Aim of the exercise: Restate word for word the entries below, starting with the line with "be a three." and continuing through the line with "The PrivateKeyVault allows". Include both of those lines and no others.

Source texts of formatted documents:
::::::::

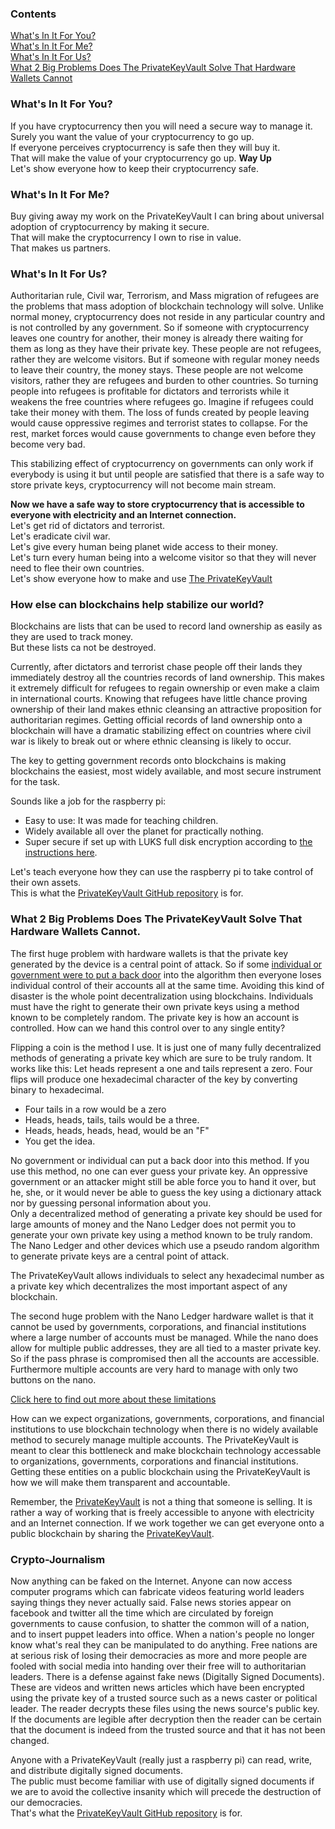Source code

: ### Contents
[What's In It For You?](https://github.com/johnshearing/PrivateKeyVault/tree/master/Motivation#whats-in-it-for-you)  
[What's In It For Me?](https://github.com/johnshearing/PrivateKeyVault/tree/master/Motivation#whats-in-it-for-me)  
[What's In It For Us?](https://github.com/johnshearing/PrivateKeyVault/tree/master/Motivation#whats-in-it-for-us)  
[What 2 Big Problems Does The PrivateKeyVault Solve That Hardware Wallets Cannot](https://github.com/johnshearing/PrivateKeyVault/blob/master/Motivation/README.md#what-2-big-problems-does-the-privatekeyvault-solve-that-hardware-wallets-cannot)

### What's In It For You?  
If you have cryptocurrency then you will need a secure way to manage it.  
Surely you want the value of your cryptocurrency to go up.  
If everyone perceives cryptocurrency is safe then they will buy it.  
That will make the value of your cryptocurrency go up.  **Way Up**  
Let's show everyone how to keep their cryptocurrency safe.  

### What's In It For Me?  
Buy giving away my work on the PrivateKeyVault I can bring about universal adoption of cryptocurrency by making it secure.  
That will make the cryptocurrency I own to rise in value.  
That makes us partners.  

### What's In It For Us?  
Authoritarian rule, Civil war, Terrorism, and Mass migration of refugees are the problems that mass adoption of blockchain technology will solve. Unlike normal money, cryptocurrency does not reside in any particular country and is not controlled by any government. So if someone with cryptocurrency leaves one country for another, their money is already there waiting for them as long as they have their private key. These people are not refugees, rather they are welcome visitors. But if someone with regular money needs to leave their country, the money stays. These people are not welcome visitors, rather they are refugees and burden to other countries. So turning people into refugees is profitable for dictators and terrorists while it weakens the free countries where refugees go. Imagine if refugees could take their money with them. The loss of funds created by people leaving would cause oppressive regimes and terrorist states to collapse. For the rest, market forces would cause governments to change even before they become very bad.  

This stabilizing effect of cryptocurrency on governments can only work if everybody is using it but until people are satisfied that there is a safe way to store private keys, cryptocurrency will not become main stream.  

**Now we have a safe way to store cryptocurrency that is accessible to everyone with electricity and an Internet connection.**  
Let's get rid of dictators and terrorist.  
Let's eradicate civil war.  
Let's give every human being planet wide access to their money.  
Let's turn every human being into a welcome visitor so that they will never need to flee their own countries.  
Let's show everyone how to make and use [The PrivateKeyVault](https://github.com/johnshearing/PrivateKeyVault#privatekeyvault---click-for-open-source-make-instructions)

### How else can blockchains help stabilize our world?  
Blockchains are lists that can be used to record land ownership as easily as they are used to track money.  
But these lists ca not be destroyed.  

Currently, after dictators and terrorist chase people off their lands they immediately destroy all the countries records of land ownership. This makes it extremely difficult for refugees to regain ownership or even make a claim in international courts. Knowing that refugees have little chance proving ownership of their land makes ethnic cleansing an attractive proposition for authoritarian regimes. Getting official records of land ownership onto a blockchain will have a dramatic stabilizing effect on countries where civil war is likely to break out or where ethnic cleansing is likely to occur.  

The key to getting government records onto blockchains is making blockchains the easiest, most widely available, and most secure instrument for the task.  

Sounds like a job for the raspberry pi:  
* Easy to use: It was made for teaching children.  
* Widely available all over the planet for practically nothing.  
* Super secure if set up with LUKS full disk encryption according to [the instructions here](https://github.com/johnshearing/PrivateKeyVault#privatekeyvault---click-for-open-source-make-instructions).

Let's teach everyone how they can use the raspberry pi to take control of their own assets.  
This is what the [PrivateKeyVault GitHub repository](https://github.com/johnshearing/PrivateKeyVault#privatekeyvault---click-for-open-source-make-instructions) is for.  

### What 2 Big Problems Does The PrivateKeyVault Solve That Hardware Wallets Cannot.    
The first huge problem with hardware wallets is that the private key generated by the device is a central point of attack. So if some [individual or government were to put a back door](https://www.wired.com/story/encryption-backdoors-shadow-brokers-vault-7-wannacry/) into the algorithm then everyone loses individual control of their accounts all at the same time. Avoiding this kind of disaster is the whole point decentralization using blockchains. Individuals must have the right to generate their own private keys using a method known to be completely random. The private key is how an account is controlled. How can we hand this control over to any single entity?  

Flipping a coin is the method I use. It is just one of many fully decentralized methods of generating a private key which are sure to be truly random. It works like this: Let heads represent a one and tails represent a zero. Four flips will produce one hexadecimal character of the key by converting binary to hexadecimal.  
* Four tails in a row would be a zero  
* Heads, heads, tails, tails would be a three.  
* Heads, heads, heads, head, would be an "F"  
* You get the idea.  

No government or individual can put a back door into this method. If you use this method, no one can ever guess your private key. An oppressive government or an attacker might still be able force you to hand it over, but he, she, or it would never be able to guess the key using a dictionary attack nor by guessing personal information about you.  
Only a decentralized method of generating a private key should be used for large amounts of money and the Nano Ledger does not permit you to generate your own private key using a method known to be truly random. The Nano Ledger and other devices which use a pseudo random algorithm to generate private keys are a central point of attack.  

The PrivateKeyVault allows individuals to select any hexadecimal number as a private key which decentralizes the most important aspect of any blockchain.  

The second huge problem with the Nano Ledger hardware wallet is that it cannot be used by governments, corporations, and financial institutions where a large number of accounts must be managed. While the nano does allow for multiple public addresses, they are all tied to a master private key. So if the pass phrase is compromised then all the accounts are accessible. Furthermore multiple accounts are very hard to manage with only two buttons on the nano.  

[Click here to find out more about these limitations](https://www.reddit.com/r/ethereumnoobies/comments/7hebj8/ledger_nano_s_multiple_eth_wallets/)  

How can we expect organizations, governments, corporations, and financial institutions to use blockchain technology when there is no widely available method to securely manage multiple accounts. The PrivateKeyVault is meant to clear this bottleneck and make blockchain technology accessable to organizations, governments, corporations and financial institutions. Getting these entities on a public blockchain using the PrivateKeyVault is how we will make them transparent and accountable.  

Remember, the [PrivateKeyVault](https://github.com/johnshearing/PrivateKeyVault#privatekeyvault---click-for-open-source-make-instructions) is not a thing that someone is selling. It is rather a way of working that is freely accessible to anyone with electricity and an Internet connection. If we work together we can get everyone onto a public blockchain by sharing the [PrivateKeyVault](https://github.com/johnshearing/PrivateKeyVault#privatekeyvault---click-for-open-source-make-instructions).  

### Crypto-Journalism  
Now anything can be faked on the Internet. Anyone can now access computer programs which can fabricate videos featuring world leaders saying things they never actually said. False news stories appear on facebook and twitter all the time which are circulated by foreign governments to cause confusion, to shatter the common will of a nation, and to insert puppet leaders into office. When a nation's people no longer know what's real they can be manipulated to do anything. Free nations are at serious risk of losing their democracies as more and more people are fooled with social media into handing over their free will to authoritarian leaders. There is a defense against fake news (Digitally Signed Documents). These are videos and written news articles which have been encrypted using the private key of a trusted source such as a news caster or political leader. The reader decrypts these files using the news source's public key. If the documents are legible after decryption then the reader can be certain that the document is indeed from the trusted source and that it has not been changed. 

Anyone with a PrivateKeyVault (really just a raspberry pi) can read, write, and distribute digitally signed documents.  
The public must become familiar with use of digitally signed documents if we are to avoid the collective insanity which will precede the destruction of our democracies.  
That's what the [PrivateKeyVault GitHub repository](https://github.com/johnshearing/PrivateKeyVault#privatekeyvault---click-for-open-source-make-instructions) is for.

::::::::

Response to this task:
* Heads, heads, tails, tails would be a three.  
* Heads, heads, heads, head, would be an "F"  
* You get the idea.  

No government or individual can put a back door into this method. If you use this method, no one can ever guess your private key. An oppressive government or an attacker might still be able force you to hand it over, but he, she, or it would never be able to guess the key using a dictionary attack nor by guessing personal information about you.  
Only a decentralized method of generating a private key should be used for large amounts of money and the Nano Ledger does not permit you to generate your own private key using a method known to be truly random. The Nano Ledger and other devices which use a pseudo random algorithm to generate private keys are a central point of attack.  

The PrivateKeyVault allows individuals to select any hexadecimal number as a private key which decentralizes the most important aspect of any blockchain.  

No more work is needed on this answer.